Evita abrumar con historia irrelevante. Selecciona secciones precisas de código y documentación, indicando por qué importan. Aplica fragmentación con identificadores estables y referencias cruzadas. Este enfoque reduce confusiones, previene respuestas genéricas y mantiene al asistente concentrado en lo esencial. La claridad en el recorte del contexto acelera avances y mejora la calidad del razonamiento aplicado a cada modificación propuesta.
Define reglas duraderas: guías de estilo, convenciones de nombres, manejo de errores, estructura de carpetas y formato de documentación. Recuérdalas al inicio o inclúyelas como nota fija. Esta continuidad evita desviaciones entre iteraciones, facilita revisiones rápidas y ayuda a nuevos colaboradores a integrarse sin fricción. La persistencia cultural codificada en las instrucciones consolida coherencia a lo largo de proyectos y equipos.

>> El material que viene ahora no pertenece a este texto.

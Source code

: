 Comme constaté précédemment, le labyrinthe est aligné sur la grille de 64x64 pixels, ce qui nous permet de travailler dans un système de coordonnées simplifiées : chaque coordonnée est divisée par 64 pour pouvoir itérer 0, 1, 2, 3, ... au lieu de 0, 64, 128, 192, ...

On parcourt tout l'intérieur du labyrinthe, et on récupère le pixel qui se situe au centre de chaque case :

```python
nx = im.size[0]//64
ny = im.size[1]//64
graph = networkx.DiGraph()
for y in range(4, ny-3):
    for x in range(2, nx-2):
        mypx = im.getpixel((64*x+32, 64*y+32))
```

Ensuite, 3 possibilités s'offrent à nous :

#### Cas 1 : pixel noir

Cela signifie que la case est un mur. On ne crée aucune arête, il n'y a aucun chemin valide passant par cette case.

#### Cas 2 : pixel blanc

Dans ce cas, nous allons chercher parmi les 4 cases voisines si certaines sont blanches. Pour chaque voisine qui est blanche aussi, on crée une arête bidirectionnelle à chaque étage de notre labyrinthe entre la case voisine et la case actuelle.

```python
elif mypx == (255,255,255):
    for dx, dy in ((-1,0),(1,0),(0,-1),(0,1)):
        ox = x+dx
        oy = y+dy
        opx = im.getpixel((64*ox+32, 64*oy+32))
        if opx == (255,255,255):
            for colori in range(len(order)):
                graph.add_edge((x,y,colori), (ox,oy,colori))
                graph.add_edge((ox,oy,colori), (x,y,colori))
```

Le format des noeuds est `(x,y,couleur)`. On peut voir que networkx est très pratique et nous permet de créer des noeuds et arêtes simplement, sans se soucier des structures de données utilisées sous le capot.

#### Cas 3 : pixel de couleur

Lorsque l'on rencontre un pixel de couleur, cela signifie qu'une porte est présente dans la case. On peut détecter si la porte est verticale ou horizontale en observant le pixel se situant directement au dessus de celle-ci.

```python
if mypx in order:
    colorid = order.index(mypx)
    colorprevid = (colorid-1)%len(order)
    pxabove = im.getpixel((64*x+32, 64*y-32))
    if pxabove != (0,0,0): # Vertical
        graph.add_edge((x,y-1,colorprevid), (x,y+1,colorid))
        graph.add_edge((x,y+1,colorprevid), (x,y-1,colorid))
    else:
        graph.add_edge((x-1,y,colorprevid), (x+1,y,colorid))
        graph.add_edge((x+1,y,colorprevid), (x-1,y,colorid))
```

Combina la conversación con herramientas: linters para estilo, analizadores estáticos para seguridad, y sandboxes para ejecutar ejemplos. Pide reportes breves y accionables. Al cerrar el bucle entre propuesta y verificación automatizada, el asistente recibe retroalimentación concreta. Así, las siguientes respuestas se apoyan en evidencias, no intuiciones, y el equipo confía más en el código resultante por su trazabilidad y pruebas.